Gratefulness
I normally do not rant about people who are jerks, but this is my story and I am sticking to it. How can we live in a world that gives us so much and not be grateful? Have you ever walked in the shoes of a blind man, been homeless, hungry, or worry about being raped in a shelter? I have never experienced any of these things, so I am always grateful to God for giving me a life full of hope, promise, understanding, and unconditional love. I do, however, wonder about those that have experienced homelessness due an abusive situation. I am one of the lucky ones. I was able to get out of an abusive relationship and find God when I needed Him the most. This is not a public service announcement, but more of a plea. Please wake up, realize how good you have it, and thank God each and every day for Him giving us Jesus to take away the sins of the world.
I rarely write about my past because I have never felt the urge to. That being said, I found myself feeling sorry for myself the other day because Cole is an only child. I always thought I would have 3 children, but I also knew I wouldn't have 3 children with my first husband. Everyone has a story, so mine is one that needs to be told. I was 20 year old college student when I met my first husband. At first, he seemed wonderful. He brought me roses, candy, took me out to nice places, and told me he loved me. Once I was convinced he was the one, I said yes to his marriage proposal. Little did anyone know after only two months of dating, the abuse started. We dated for nearly four years before I said "I do". I rarely put this out there, but I feel my story needs to be told. I was mentally and physically abused, but I didn't know how to tell anyone because I thought it was love. I was a senior in college when my life came to a halt, due the car wreck I had mentioned in an earlier blog post.

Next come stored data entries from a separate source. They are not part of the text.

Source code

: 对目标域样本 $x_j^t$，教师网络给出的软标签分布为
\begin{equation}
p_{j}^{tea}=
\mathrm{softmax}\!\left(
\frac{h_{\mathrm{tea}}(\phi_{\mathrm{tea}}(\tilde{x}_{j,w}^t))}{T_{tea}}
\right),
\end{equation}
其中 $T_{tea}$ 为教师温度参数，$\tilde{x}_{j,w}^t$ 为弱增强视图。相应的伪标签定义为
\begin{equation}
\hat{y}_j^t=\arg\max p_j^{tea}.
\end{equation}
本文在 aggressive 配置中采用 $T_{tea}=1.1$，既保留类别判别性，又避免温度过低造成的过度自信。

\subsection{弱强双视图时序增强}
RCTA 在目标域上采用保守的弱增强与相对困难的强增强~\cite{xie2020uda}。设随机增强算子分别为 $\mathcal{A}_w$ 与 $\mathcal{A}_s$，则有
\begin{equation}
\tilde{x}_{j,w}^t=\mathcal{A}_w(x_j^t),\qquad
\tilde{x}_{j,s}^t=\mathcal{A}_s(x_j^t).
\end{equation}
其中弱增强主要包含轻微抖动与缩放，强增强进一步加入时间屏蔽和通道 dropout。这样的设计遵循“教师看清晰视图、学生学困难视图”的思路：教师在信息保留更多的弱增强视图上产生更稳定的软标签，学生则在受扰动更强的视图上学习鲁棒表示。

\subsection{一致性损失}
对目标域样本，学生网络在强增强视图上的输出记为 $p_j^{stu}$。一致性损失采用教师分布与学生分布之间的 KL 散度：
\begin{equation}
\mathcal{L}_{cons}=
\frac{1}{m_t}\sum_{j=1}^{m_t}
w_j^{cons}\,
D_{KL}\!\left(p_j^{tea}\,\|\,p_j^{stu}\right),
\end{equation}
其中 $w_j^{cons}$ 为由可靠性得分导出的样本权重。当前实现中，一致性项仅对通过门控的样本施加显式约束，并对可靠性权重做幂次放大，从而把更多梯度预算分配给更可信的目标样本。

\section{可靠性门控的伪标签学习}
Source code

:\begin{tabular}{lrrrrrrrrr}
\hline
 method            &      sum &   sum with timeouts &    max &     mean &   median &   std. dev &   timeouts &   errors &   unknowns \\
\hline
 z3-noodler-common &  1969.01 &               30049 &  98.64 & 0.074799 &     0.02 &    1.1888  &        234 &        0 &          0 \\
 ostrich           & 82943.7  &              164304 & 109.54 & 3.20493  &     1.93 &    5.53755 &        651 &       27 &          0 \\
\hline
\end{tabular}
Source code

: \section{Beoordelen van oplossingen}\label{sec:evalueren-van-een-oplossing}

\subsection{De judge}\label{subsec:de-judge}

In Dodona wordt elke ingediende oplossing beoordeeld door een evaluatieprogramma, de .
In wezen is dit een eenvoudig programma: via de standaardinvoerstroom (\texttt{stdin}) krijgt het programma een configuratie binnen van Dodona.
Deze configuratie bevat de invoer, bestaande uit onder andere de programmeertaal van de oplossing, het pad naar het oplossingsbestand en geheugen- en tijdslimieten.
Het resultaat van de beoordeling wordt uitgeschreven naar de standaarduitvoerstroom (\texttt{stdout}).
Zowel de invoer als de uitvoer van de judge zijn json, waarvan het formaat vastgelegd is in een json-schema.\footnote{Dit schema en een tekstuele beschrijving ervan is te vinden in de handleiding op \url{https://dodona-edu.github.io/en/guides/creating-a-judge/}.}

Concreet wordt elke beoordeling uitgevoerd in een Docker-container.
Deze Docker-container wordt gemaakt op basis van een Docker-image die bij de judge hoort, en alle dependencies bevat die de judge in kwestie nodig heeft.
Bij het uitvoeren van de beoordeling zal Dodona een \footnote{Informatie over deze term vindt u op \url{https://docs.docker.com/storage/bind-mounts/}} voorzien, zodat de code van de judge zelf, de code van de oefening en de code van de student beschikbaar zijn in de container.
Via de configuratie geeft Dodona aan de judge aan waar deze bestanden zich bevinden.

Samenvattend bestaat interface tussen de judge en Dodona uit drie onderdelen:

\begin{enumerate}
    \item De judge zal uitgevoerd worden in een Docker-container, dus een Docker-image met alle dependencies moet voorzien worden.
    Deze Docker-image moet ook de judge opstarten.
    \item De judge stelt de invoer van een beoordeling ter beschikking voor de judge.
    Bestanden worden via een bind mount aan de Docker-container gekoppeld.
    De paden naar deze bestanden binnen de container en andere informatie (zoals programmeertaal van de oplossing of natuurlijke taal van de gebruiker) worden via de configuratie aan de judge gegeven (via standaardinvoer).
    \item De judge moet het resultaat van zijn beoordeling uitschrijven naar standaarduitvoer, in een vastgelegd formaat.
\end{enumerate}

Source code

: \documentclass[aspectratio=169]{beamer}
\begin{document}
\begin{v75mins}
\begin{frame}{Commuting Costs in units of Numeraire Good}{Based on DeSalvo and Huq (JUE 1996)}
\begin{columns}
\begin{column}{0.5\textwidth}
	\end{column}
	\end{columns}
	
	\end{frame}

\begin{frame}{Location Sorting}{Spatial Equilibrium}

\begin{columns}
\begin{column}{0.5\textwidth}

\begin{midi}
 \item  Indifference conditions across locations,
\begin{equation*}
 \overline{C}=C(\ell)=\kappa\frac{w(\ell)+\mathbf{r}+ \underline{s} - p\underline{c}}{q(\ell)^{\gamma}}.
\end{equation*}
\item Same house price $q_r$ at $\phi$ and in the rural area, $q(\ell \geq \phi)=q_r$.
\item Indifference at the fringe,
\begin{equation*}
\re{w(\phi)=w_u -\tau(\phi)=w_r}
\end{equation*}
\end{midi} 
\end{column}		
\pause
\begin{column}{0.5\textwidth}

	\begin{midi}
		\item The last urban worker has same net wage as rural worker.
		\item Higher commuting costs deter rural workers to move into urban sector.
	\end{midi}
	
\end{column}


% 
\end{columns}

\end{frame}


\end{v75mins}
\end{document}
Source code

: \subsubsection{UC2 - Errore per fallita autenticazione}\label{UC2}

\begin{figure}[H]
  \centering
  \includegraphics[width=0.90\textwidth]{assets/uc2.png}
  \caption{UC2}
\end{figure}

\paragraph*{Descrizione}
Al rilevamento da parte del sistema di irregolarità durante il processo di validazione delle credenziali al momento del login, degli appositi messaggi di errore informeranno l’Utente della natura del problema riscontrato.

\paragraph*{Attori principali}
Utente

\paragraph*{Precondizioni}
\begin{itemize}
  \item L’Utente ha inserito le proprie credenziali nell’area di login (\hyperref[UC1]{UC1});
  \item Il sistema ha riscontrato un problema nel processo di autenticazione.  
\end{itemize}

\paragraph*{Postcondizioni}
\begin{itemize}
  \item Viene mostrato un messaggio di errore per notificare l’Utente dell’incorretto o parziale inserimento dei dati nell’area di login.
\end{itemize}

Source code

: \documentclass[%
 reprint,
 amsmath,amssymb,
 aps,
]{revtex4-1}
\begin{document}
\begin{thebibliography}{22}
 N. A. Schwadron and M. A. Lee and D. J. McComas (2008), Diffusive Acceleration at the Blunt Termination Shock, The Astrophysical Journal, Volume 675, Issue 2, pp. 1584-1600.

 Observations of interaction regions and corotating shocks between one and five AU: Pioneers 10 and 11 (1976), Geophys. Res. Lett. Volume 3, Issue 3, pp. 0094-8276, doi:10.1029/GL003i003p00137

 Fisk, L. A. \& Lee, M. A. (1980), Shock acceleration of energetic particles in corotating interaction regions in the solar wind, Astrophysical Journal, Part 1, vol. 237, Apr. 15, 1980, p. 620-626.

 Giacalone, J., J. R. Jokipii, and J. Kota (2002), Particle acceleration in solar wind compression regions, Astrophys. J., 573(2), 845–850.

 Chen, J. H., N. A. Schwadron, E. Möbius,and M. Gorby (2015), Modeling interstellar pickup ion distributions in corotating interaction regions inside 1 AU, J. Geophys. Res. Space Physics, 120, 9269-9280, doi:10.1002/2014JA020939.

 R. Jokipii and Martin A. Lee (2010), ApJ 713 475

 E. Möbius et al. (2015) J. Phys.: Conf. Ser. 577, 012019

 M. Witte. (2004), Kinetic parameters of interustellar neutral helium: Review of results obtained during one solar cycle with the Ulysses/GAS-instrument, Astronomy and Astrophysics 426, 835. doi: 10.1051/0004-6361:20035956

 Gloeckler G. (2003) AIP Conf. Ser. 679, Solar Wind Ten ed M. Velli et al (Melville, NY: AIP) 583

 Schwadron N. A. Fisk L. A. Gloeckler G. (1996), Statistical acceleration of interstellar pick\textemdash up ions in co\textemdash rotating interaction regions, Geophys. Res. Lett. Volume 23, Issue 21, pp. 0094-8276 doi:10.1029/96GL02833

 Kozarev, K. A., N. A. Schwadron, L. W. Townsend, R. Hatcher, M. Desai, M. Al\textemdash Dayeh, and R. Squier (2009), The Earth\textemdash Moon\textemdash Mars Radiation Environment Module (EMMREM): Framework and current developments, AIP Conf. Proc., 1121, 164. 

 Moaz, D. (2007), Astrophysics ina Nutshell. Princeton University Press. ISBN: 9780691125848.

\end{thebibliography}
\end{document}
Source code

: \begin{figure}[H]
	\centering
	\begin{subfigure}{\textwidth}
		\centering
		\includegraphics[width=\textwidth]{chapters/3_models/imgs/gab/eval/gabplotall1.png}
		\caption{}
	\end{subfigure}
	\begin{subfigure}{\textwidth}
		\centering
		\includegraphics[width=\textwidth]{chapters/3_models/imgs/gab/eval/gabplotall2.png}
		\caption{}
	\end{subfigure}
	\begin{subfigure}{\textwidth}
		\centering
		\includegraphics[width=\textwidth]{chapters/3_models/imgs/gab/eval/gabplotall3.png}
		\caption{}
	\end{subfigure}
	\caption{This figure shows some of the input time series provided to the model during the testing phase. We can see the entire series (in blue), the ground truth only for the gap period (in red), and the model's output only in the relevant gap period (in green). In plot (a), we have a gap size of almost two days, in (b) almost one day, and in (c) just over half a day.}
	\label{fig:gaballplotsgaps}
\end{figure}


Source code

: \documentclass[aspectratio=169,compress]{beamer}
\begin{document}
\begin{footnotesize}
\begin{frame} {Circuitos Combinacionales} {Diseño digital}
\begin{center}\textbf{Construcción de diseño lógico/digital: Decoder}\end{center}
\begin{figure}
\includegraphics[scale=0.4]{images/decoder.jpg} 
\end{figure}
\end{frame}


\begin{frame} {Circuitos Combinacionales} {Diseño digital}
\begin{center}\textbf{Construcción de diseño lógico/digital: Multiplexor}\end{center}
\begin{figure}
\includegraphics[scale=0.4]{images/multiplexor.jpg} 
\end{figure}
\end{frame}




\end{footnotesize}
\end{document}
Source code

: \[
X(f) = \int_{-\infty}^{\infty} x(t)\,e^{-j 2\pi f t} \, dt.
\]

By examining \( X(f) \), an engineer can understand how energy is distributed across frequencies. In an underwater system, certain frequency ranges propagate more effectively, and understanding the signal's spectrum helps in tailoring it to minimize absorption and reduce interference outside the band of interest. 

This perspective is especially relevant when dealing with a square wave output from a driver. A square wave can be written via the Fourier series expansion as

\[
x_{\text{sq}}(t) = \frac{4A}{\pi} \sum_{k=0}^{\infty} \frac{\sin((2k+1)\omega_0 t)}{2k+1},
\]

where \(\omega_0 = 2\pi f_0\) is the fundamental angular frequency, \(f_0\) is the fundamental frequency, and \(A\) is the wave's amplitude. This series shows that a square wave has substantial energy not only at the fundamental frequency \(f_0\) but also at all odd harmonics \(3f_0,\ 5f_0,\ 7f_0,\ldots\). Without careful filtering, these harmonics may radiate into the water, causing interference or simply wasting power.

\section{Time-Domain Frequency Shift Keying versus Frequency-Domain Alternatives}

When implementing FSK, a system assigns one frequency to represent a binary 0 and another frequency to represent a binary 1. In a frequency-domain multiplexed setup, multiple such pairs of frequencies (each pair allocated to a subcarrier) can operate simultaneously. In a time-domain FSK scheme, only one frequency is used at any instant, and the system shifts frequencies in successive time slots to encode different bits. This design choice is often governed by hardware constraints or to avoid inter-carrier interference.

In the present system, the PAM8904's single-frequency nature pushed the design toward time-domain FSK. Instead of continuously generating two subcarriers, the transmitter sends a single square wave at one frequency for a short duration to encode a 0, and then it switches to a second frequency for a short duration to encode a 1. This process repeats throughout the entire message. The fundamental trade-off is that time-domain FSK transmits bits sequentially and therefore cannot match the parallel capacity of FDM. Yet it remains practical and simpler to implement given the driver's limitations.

Men and women, NEVER THINK IT'S OKAY TO HIDE THE ABUSE. I had fooled myself into thinking I could handle it on my own. I am extremely grateful for all that I have. I may look like I have everything, but I truly had to find the courage to leave an abusive relationship and start again. Yes, I had an amazing lawyer, but money does not buy happiness. I only had my faith in the Lord to rely on during this horrendous time in my life because without Him, I knew I couldn't exist. I have always loved God, but there are at times when I have strayed from His word. You never know what someone else is going through, even if they appear to be happy. I am alive and free because of the strength I found in Him. I had an amazing support group of friends, but I also was blessed to have found a church home at Highland Park United Methodist Church. They took me in and gave me my wings to fly. David Davidson saw in me what I didn't: the ability to sing for God, to witness God's word through music, as well as an unshakable faith. I knew when I joined Highland Park UMC, I had found my home.
I am grateful for David Carlock. He is the one that invited me to his church, Highland Park UMC. I am grateful for the Reverend Terry Jones, for he is the one that introduced me to my amazing husband, and married us at HPUMC! I am eternally grateful for God giving me a chance at life again because I truly feel I am in the prime of my life, thanks to my belief in the written word.